One of my favorite things about working at DB&A is the collaboration I have with my colleagues. It can be so much fun to bounce ideas off each other and learn from my teammates.
Recently, I was on a site visit Cole Costanzo, SVP at DB&A. Cole was explaining to the client how major gift development works. He shared an analogy that really resonated with the client (and me).
“Major gift development is farming not big game hunting.”
With such a simple statement Cole said so much. Unfortunately, many people assume that raising major gifts is big game hunting: find the donor, ask the donor, drag the gift home. When you are hungry again, you return to your hunting blind.
However, the best major gift fundraising is more nuanced than that. The rules are different, so put down your gun and pick up a trowel. Major gift development is about carefully tending to relationships to produce a great harvest. Like the cultivation of apple trees, the hope is that well-tended, there would be multiple harvests, year over year. Just as there is a long season of cultivation and a short season of harvest, major donor giving follows a cycle.
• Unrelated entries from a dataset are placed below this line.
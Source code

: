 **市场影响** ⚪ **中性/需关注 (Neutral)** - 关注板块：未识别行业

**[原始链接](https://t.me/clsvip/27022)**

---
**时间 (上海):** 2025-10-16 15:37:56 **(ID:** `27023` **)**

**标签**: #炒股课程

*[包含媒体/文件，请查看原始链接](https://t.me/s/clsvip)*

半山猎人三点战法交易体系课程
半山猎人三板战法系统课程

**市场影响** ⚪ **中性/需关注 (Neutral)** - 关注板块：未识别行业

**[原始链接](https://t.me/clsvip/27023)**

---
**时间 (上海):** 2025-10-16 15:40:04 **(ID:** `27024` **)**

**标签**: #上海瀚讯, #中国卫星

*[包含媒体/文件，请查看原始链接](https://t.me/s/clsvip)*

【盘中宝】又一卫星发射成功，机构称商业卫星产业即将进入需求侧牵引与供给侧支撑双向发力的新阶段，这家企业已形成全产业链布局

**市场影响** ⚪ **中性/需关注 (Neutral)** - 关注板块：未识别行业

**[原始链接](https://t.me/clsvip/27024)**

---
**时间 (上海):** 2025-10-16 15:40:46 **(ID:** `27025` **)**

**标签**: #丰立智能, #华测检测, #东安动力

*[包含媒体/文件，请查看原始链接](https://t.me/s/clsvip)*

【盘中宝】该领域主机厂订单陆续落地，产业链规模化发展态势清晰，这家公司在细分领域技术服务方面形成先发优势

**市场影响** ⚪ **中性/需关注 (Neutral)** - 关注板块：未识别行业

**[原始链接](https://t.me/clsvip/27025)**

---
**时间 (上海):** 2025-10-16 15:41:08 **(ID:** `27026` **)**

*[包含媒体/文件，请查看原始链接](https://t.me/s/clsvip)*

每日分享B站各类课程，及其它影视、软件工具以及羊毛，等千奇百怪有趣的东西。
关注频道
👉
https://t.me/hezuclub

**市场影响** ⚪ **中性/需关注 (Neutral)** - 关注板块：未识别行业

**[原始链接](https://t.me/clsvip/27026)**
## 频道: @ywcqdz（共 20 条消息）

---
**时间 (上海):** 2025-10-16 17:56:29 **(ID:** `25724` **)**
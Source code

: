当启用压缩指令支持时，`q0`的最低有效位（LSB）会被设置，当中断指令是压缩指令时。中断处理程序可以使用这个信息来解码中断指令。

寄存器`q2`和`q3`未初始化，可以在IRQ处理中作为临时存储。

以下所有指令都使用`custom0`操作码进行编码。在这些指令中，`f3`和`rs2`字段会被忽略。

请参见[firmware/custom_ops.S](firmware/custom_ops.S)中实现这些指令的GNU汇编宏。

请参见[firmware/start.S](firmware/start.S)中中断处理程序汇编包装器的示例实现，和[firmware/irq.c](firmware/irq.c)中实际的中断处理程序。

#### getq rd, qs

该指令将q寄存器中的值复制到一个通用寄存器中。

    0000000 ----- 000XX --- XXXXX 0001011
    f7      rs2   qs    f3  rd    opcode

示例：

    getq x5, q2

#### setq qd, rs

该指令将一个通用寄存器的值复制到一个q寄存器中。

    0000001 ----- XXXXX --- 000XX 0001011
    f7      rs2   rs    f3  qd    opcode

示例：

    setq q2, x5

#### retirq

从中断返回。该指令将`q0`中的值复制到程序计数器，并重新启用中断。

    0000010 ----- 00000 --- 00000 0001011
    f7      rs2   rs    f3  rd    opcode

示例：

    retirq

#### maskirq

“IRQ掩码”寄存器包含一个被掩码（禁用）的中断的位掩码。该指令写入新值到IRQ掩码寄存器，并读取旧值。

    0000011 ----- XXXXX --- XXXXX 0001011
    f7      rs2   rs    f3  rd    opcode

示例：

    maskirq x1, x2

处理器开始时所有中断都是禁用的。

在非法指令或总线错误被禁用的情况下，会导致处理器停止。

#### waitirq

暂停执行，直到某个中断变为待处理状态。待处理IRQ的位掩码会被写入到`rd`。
Planting Seeds (Acquisition)
It all starts with planting seeds. Here you are identifying prospective donors, introducing your agency to them, conducting research to identify ability, affinity, and access.
The farmer of an orchard needs to pay careful attention to the trees to protect the growing fruit from freezing and pests and to nourish them with fertilizer and water. Likewise, a major gift officer needs to consider the best conditions for a donor to thrive. Neglect and misinformation can hinder the relationship with the donor. Instead, the donor needs regular donor visits and communications between meetings (what we call Impact Messaging). The cultivation process also includes lots of listening to the donor to best understand when and how to approach the harvest.
After significant investment in your orchard of donors, at just the right time it is time for the harvest. But did you know that if you pick an apple the wrong way, you will “reduce apple production the following year”? Likewise, your approach to your donor will impact not just their generosity for an immediate gift but future gifts as well. We have multiple blog articles on the “Art of the Ask”, so I won’t go into it here. However, be advised: how, when, for what, and how often you ask matters.
Fruit trees need pruning after the harvest to concentrate their resources on producing the greatest yield. Donors need stewardship in response to their gift to close the giving cycle. Stewardship requires more than simply sending a thank you and a receipt. Good stewardship requires sharing the impact of your donor’s generosity.
Cultivation, Harvest, Pruning, etc.
At the completion of one season, it is time to enter the next season. Well cultivated, your donor’s giving will mature over time.
If you are approaching with the wrong mindset, your results will suffer. If you are lucky, a hunter-gather mindset might be effective momentarily. However, for long-term sustainability, there is nothing like a farming approach.